Given this negative potential, it might be said that designing ecotourism projects centered on local capacity development and the improvement of local livelihoods is vital. It is important to understand the cultural and social characteristics of local communities and establish collaborative relationships between different stakeholders based on local contexts. With these issues in mind, this essay discusses the lessons learned from an ecotourism development project implemented in a Gabonese national park since 2015, highlighting the impact on the local community’s social structure. The research is tied to my participation in the project as an academic consultant for the Japanese government, which provided financing for the project. Overall, the project was successful, suggesting that it is possible to develop a framework that integrates conservation and development by means of ecotourism with strong local participation if the local contexts are well-understood and if productive, collaborative relations exist among all stakeholders.
Local People around the Moukalaba-Doudou National Park
The Moukalaba-Doudou National Park (MDNP) is located in southwestern Gabon and comprises an area of 5,028km² of forests and savanna. Established in 1962 as the Moukalaba-Dougoua Reserve, the area was renamed in 2002 when the Gabonese government created thirteen national parks (see Figure1).
Inhabitants of the region belong to western Bantu language groups (Punu, Vungu, and Varama). These groups are thought to have migrated from the Congo several hundred years ago and are currently distributed from central and southern Gabon to the south of the Republic of the Congo.4 The local society is highly mobile and egalitarian. Because residents have a matrilineal descent system and patrilocal residence rules, there is a lack of congruence between residence and lineage in their society. Clan alliance is more important than territoriality. Ethnic categories are less important to the local people, and the primacy of clan allegiance goes beyond ethnic boundaries. The main livelihood consists of slash-and-burn-agriculture supplemented by fishing and hunting,5 and wildlife is a food resource that has significant cultural value. The society prohibits eating great apes because the people regard them as close relatives. Family groups have animal totems and animal folk tales are a pervasive feature of local culture.
In terms of historical background, logging operations aimed at global markets were carried out in the region by a Gabonese logging company from the 1960s to the 1980s. Workers from diverse ethnic groups from all over Gabon and other countries were employed. After the logging base closed in 1989, much of the infrastructure was abandoned and a rural exodus took place. The population fell sharply to a low level of 0.8 persons per square kilometer.6 The number of young people in the region decreased most significantly. While many left the area, various organizations launched scientific research and development projects from the late 1990s onward, and nature conservation projects have expanded since the creation of the national park in 2002. A locally based NGO, PROGRAM (Protectrice des Grands singes de la Moukalaba), established in 2004, engages in conservation and local development activities by promoting ecotourism.

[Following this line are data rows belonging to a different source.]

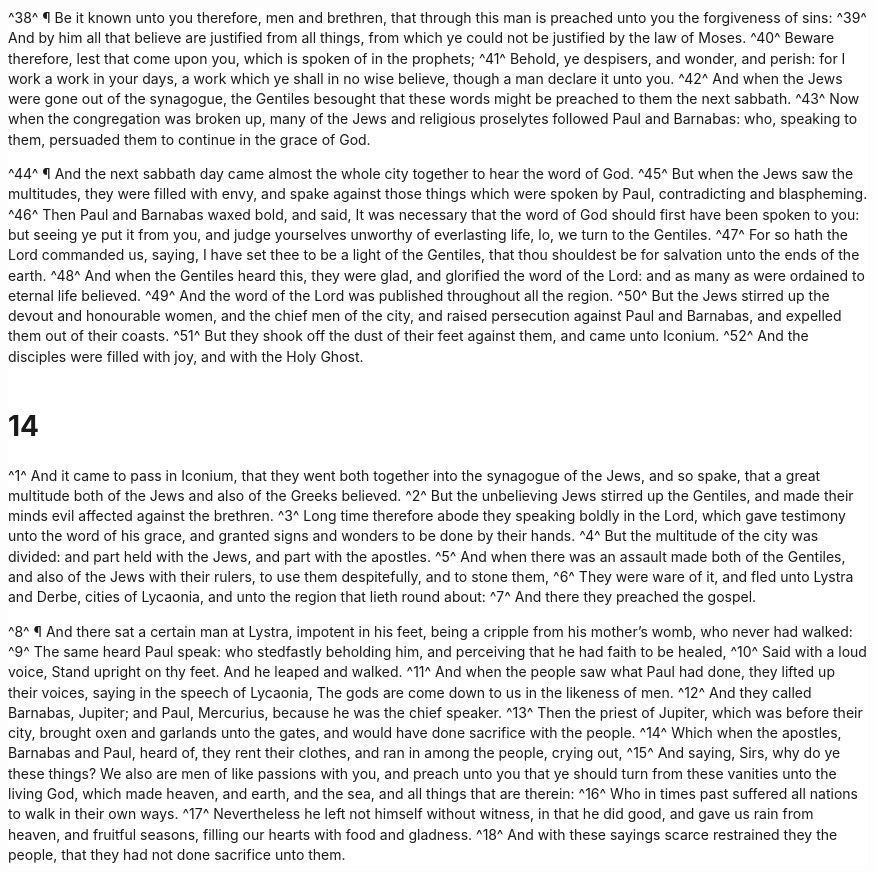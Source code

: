^38^ ¶ Be it known unto you therefore, men and brethren, that through this man is preached unto you the forgiveness of sins: ^39^ And by him all that believe are justified from all things, from which ye could not be justified by the law of Moses. ^40^ Beware therefore, lest that come upon you, which is spoken of in the prophets; ^41^ Behold, ye despisers, and wonder, and perish: for I work a work in your days, a work which ye shall in no wise believe, though a man declare it unto you. ^42^ And when the Jews were gone out of the synagogue, the Gentiles besought that these words might be preached to them the next sabbath. ^43^ Now when the congregation was broken up, many of the Jews and religious proselytes followed Paul and Barnabas: who, speaking to them, persuaded them to continue in the grace of God. 

^44^ ¶ And the next sabbath day came almost the whole city together to hear the word of God. ^45^ But when the Jews saw the multitudes, they were filled with envy, and spake against those things which were spoken by Paul, contradicting and blaspheming. ^46^ Then Paul and Barnabas waxed bold, and said, It was necessary that the word of God should first have been spoken to you: but seeing ye put it from you, and judge yourselves unworthy of everlasting life, lo, we turn to the Gentiles. ^47^ For so hath the Lord commanded us, saying, I have set thee to be a light of the Gentiles, that thou shouldest be for salvation unto the ends of the earth. ^48^ And when the Gentiles heard this, they were glad, and glorified the word of the Lord: and as many as were ordained to eternal life believed. ^49^ And the word of the Lord was published throughout all the region. ^50^ But the Jews stirred up the devout and honourable women, and the chief men of the city, and raised persecution against Paul and Barnabas, and expelled them out of their coasts. ^51^ But they shook off the dust of their feet against them, and came unto Iconium. ^52^ And the disciples were filled with joy, and with the Holy Ghost. 

# 14 
^1^ And it came to pass in Iconium, that they went both together into the synagogue of the Jews, and so spake, that a great multitude both of the Jews and also of the Greeks believed. ^2^ But the unbelieving Jews stirred up the Gentiles, and made their minds evil affected against the brethren. ^3^ Long time therefore abode they speaking boldly in the Lord, which gave testimony unto the word of his grace, and granted signs and wonders to be done by their hands. ^4^ But the multitude of the city was divided: and part held with the Jews, and part with the apostles. ^5^ And when there was an assault made both of the Gentiles, and also of the Jews with their rulers, to use them despitefully, and to stone them, ^6^ They were ware of it, and fled unto Lystra and Derbe, cities of Lycaonia, and unto the region that lieth round about: ^7^ And there they preached the gospel. 

^8^ ¶ And there sat a certain man at Lystra, impotent in his feet, being a cripple from his mother’s womb, who never had walked: ^9^ The same heard Paul speak: who stedfastly beholding him, and perceiving that he had faith to be healed, ^10^ Said with a loud voice, Stand upright on thy feet. And he leaped and walked. ^11^ And when the people saw what Paul had done, they lifted up their voices, saying in the speech of Lycaonia, The gods are come down to us in the likeness of men. ^12^ And they called Barnabas, Jupiter; and Paul, Mercurius, because he was the chief speaker. ^13^ Then the priest of Jupiter, which was before their city, brought oxen and garlands unto the gates, and would have done sacrifice with the people. ^14^ Which when the apostles, Barnabas and Paul, heard of, they rent their clothes, and ran in among the people, crying out, ^15^ And saying, Sirs, why do ye these things? We also are men of like passions with you, and preach unto you that ye should turn from these vanities unto the living God, which made heaven, and earth, and the sea, and all things that are therein: ^16^ Who in times past suffered all nations to walk in their own ways. ^17^ Nevertheless he left not himself without witness, in that he did good, and gave us rain from heaven, and fruitful seasons, filling our hearts with food and gladness. ^18^ And with these sayings scarce restrained they the people, that they had not done sacrifice unto them.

Due to the closure of logging operations, there are few wage labor opportunities other than employment in conservation and research projects. Education and welfare conditions are also unfavorable (Photo 1). And agricultural endeavors are complicated due to an increase in crop raiding by wildlife (elephants and great apes) that are protected by government conservation policies. Although human-wildlife conflicts are on the rise, it is difficult to establish effective damage mitigation systems. Therefore, local people are ambivalent about wildlife. Although it is culturally valuable and attracts researchers, conservationists, and possibly tourists, wildlife simultaneously threatens local livelihoods.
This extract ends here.